Instructions to follow =>
In the entries, find all lines that hold the word "Mitigation" and copy them.

Provided information =>
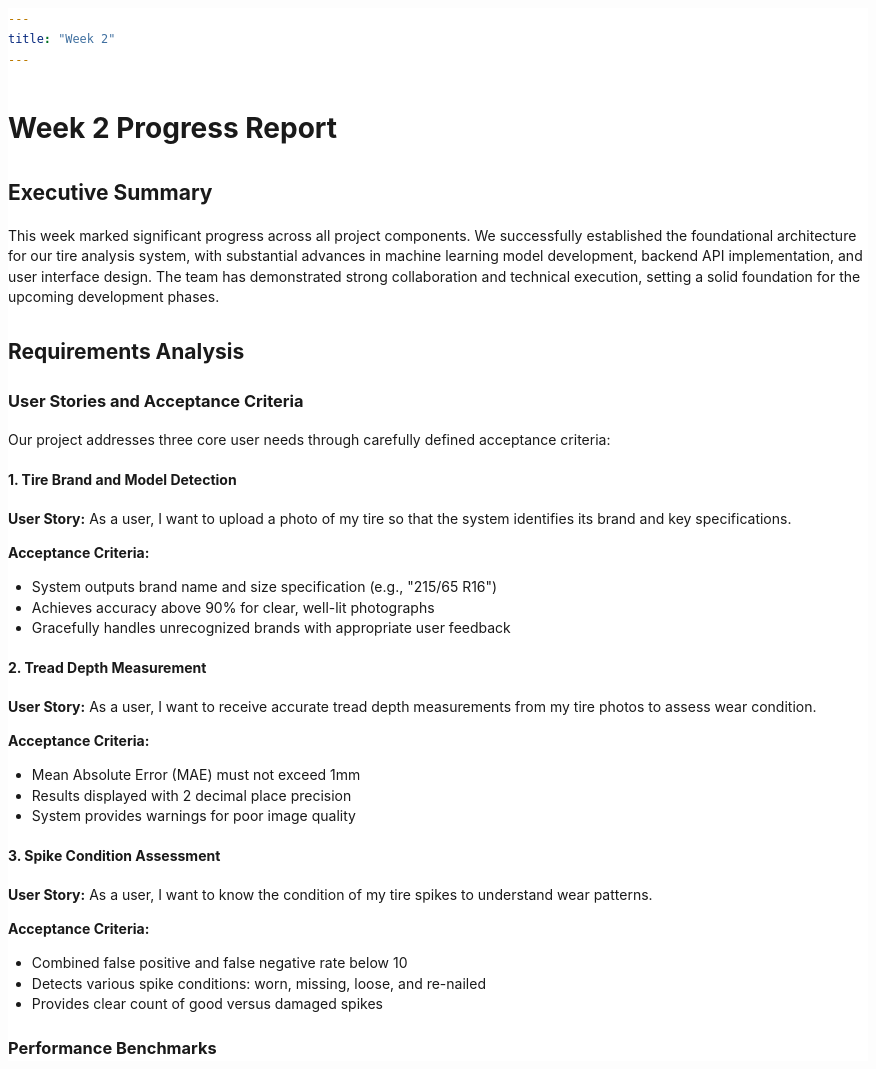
 ```yaml
---
title: "Week 2"
---
```


# Week 2 Progress Report

## Executive Summary

This week marked significant progress across all project components. We successfully established the foundational architecture for our tire analysis system, with substantial advances in machine learning model development, backend API implementation, and user interface design. The team has demonstrated strong collaboration and technical execution, setting a solid foundation for the upcoming development phases.

## Requirements Analysis

### User Stories and Acceptance Criteria

Our project addresses three core user needs through carefully defined acceptance criteria:

#### 1. Tire Brand and Model Detection
**User Story:** As a user, I want to upload a photo of my tire so that the system identifies its brand and key specifications.

**Acceptance Criteria:**
- System outputs brand name and size specification (e.g., "215/65 R16")
- Achieves accuracy above 90% for clear, well-lit photographs
- Gracefully handles unrecognized brands with appropriate user feedback

#### 2. Tread Depth Measurement
**User Story:** As a user, I want to receive accurate tread depth measurements from my tire photos to assess wear condition.

**Acceptance Criteria:**
- Mean Absolute Error (MAE) must not exceed 1mm
- Results displayed with 2 decimal place precision
- System provides warnings for poor image quality

#### 3. Spike Condition Assessment
**User Story:** As a user, I want to know the condition of my tire spikes to understand wear patterns.

**Acceptance Criteria:**
- Combined false positive and false negative rate below 10
- Detects various spike conditions: worn, missing, loose, and re-nailed
- Provides clear count of good versus damaged spikes

### Performance Benchmarks
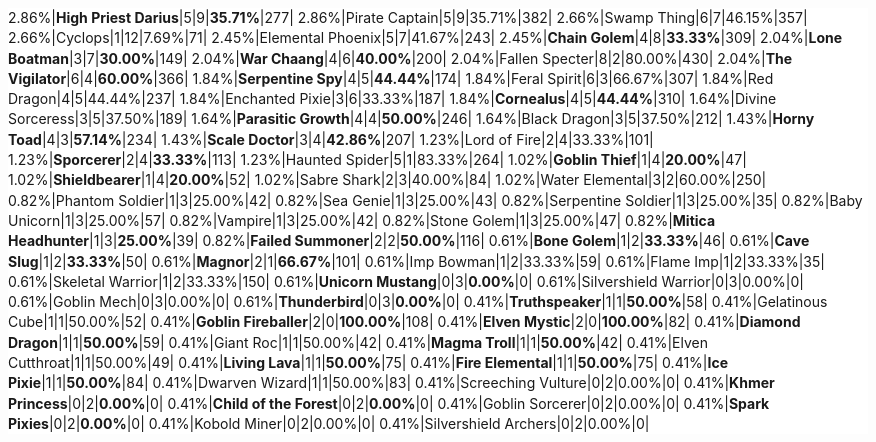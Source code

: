 2.86%|**High Priest Darius**|5|9|**35.71%**|277|
2.86%|Pirate Captain|5|9|35.71%|382|
2.66%|Swamp Thing|6|7|46.15%|357|
2.66%|Cyclops|1|12|7.69%|71|
2.45%|Elemental Phoenix|5|7|41.67%|243|
2.45%|**Chain Golem**|4|8|**33.33%**|309|
2.04%|**Lone Boatman**|3|7|**30.00%**|149|
2.04%|**War Chaang**|4|6|**40.00%**|200|
2.04%|Fallen Specter|8|2|80.00%|430|
2.04%|**The Vigilator**|6|4|**60.00%**|366|
1.84%|**Serpentine Spy**|4|5|**44.44%**|174|
1.84%|Feral Spirit|6|3|66.67%|307|
1.84%|Red Dragon|4|5|44.44%|237|
1.84%|Enchanted Pixie|3|6|33.33%|187|
1.84%|**Cornealus**|4|5|**44.44%**|310|
1.64%|Divine Sorceress|3|5|37.50%|189|
1.64%|**Parasitic Growth**|4|4|**50.00%**|246|
1.64%|Black Dragon|3|5|37.50%|212|
1.43%|**Horny Toad**|4|3|**57.14%**|234|
1.43%|**Scale Doctor**|3|4|**42.86%**|207|
1.23%|Lord of Fire|2|4|33.33%|101|
1.23%|**Sporcerer**|2|4|**33.33%**|113|
1.23%|Haunted Spider|5|1|83.33%|264|
1.02%|**Goblin Thief**|1|4|**20.00%**|47|
1.02%|**Shieldbearer**|1|4|**20.00%**|52|
1.02%|Sabre Shark|2|3|40.00%|84|
1.02%|Water Elemental|3|2|60.00%|250|
0.82%|Phantom Soldier|1|3|25.00%|42|
0.82%|Sea Genie|1|3|25.00%|43|
0.82%|Serpentine Soldier|1|3|25.00%|35|
0.82%|Baby Unicorn|1|3|25.00%|57|
0.82%|Vampire|1|3|25.00%|42|
0.82%|Stone Golem|1|3|25.00%|47|
0.82%|**Mitica Headhunter**|1|3|**25.00%**|39|
0.82%|**Failed Summoner**|2|2|**50.00%**|116|
0.61%|**Bone Golem**|1|2|**33.33%**|46|
0.61%|**Cave Slug**|1|2|**33.33%**|50|
0.61%|**Magnor**|2|1|**66.67%**|101|
0.61%|Imp Bowman|1|2|33.33%|59|
0.61%|Flame Imp|1|2|33.33%|35|
0.61%|Skeletal Warrior|1|2|33.33%|150|
0.61%|**Unicorn Mustang**|0|3|**0.00%**|0|
0.61%|Silvershield Warrior|0|3|0.00%|0|
0.61%|Goblin Mech|0|3|0.00%|0|
0.61%|**Thunderbird**|0|3|**0.00%**|0|
0.41%|**Truthspeaker**|1|1|**50.00%**|58|
0.41%|Gelatinous Cube|1|1|50.00%|52|
0.41%|**Goblin Fireballer**|2|0|**100.00%**|108|
0.41%|**Elven Mystic**|2|0|**100.00%**|82|
0.41%|**Diamond Dragon**|1|1|**50.00%**|59|
0.41%|Giant Roc|1|1|50.00%|42|
0.41%|**Magma Troll**|1|1|**50.00%**|42|
0.41%|Elven Cutthroat|1|1|50.00%|49|
0.41%|**Living Lava**|1|1|**50.00%**|75|
0.41%|**Fire Elemental**|1|1|**50.00%**|75|
0.41%|**Ice Pixie**|1|1|**50.00%**|84|
0.41%|Dwarven Wizard|1|1|50.00%|83|
0.41%|Screeching Vulture|0|2|0.00%|0|
0.41%|**Khmer Princess**|0|2|**0.00%**|0|
0.41%|**Child of the Forest**|0|2|**0.00%**|0|
0.41%|Goblin Sorcerer|0|2|0.00%|0|
0.41%|**Spark Pixies**|0|2|**0.00%**|0|
0.41%|Kobold Miner|0|2|0.00%|0|
0.41%|Silvershield Archers|0|2|0.00%|0|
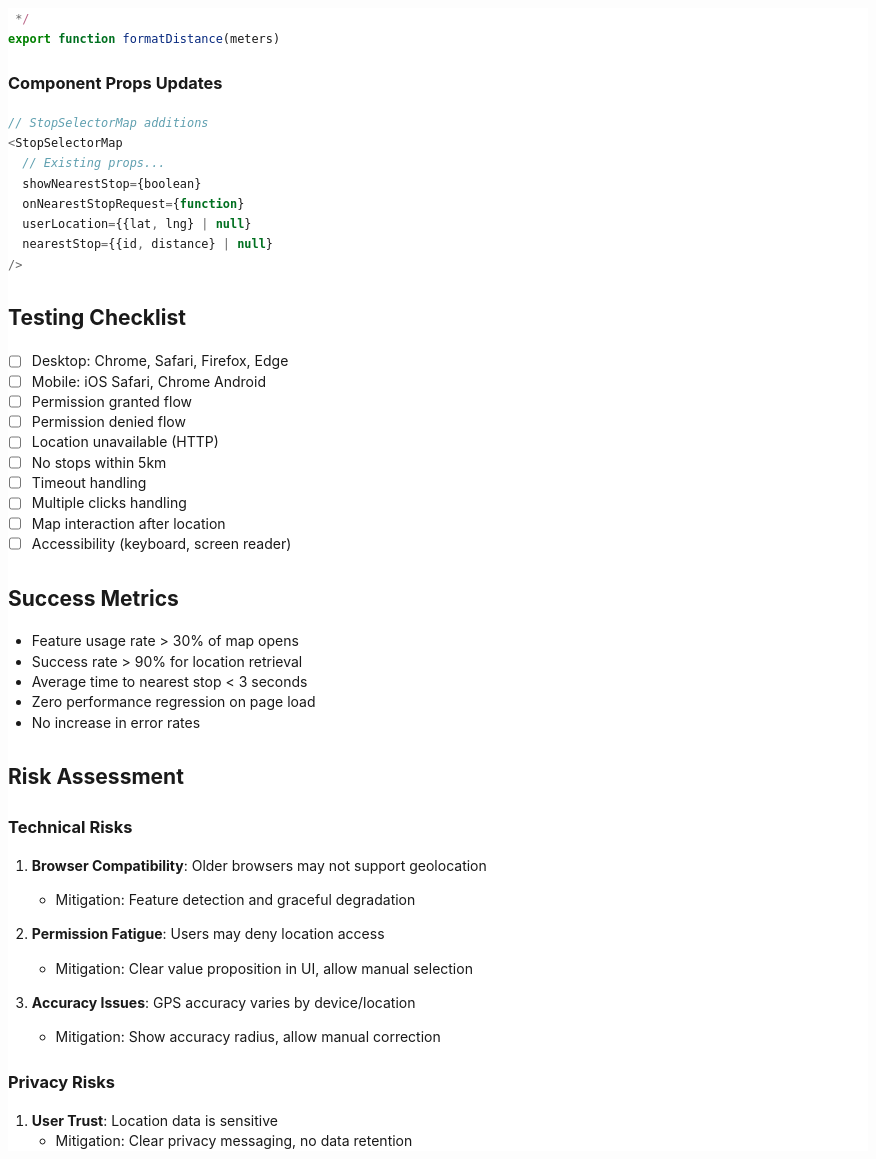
 ```javascript
 */
export function formatDistance(meters)
```

### Component Props Updates

```javascript
// StopSelectorMap additions
<StopSelectorMap
  // Existing props...
  showNearestStop={boolean}
  onNearestStopRequest={function}
  userLocation={{lat, lng} | null}
  nearestStop={{id, distance} | null}
/>
```

## Testing Checklist
- [ ] Desktop: Chrome, Safari, Firefox, Edge
- [ ] Mobile: iOS Safari, Chrome Android
- [ ] Permission granted flow
- [ ] Permission denied flow
- [ ] Location unavailable (HTTP)
- [ ] No stops within 5km
- [ ] Timeout handling
- [ ] Multiple clicks handling
- [ ] Map interaction after location
- [ ] Accessibility (keyboard, screen reader)

## Success Metrics
- Feature usage rate > 30% of map opens
- Success rate > 90% for location retrieval
- Average time to nearest stop < 3 seconds
- Zero performance regression on page load
- No increase in error rates

## Risk Assessment

### Technical Risks
1. **Browser Compatibility**: Older browsers may not support geolocation
   - Mitigation: Feature detection and graceful degradation
   
2. **Permission Fatigue**: Users may deny location access
   - Mitigation: Clear value proposition in UI, allow manual selection

3. **Accuracy Issues**: GPS accuracy varies by device/location
   - Mitigation: Show accuracy radius, allow manual correction

### Privacy Risks
1. **User Trust**: Location data is sensitive
   - Mitigation: Clear privacy messaging, no data retention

Exercise result =>
   - Mitigation: Feature detection and graceful degradation
   - Mitigation: Clear value proposition in UI, allow manual selection
   - Mitigation: Show accuracy radius, allow manual correction
   - Mitigation: Clear privacy messaging, no data retention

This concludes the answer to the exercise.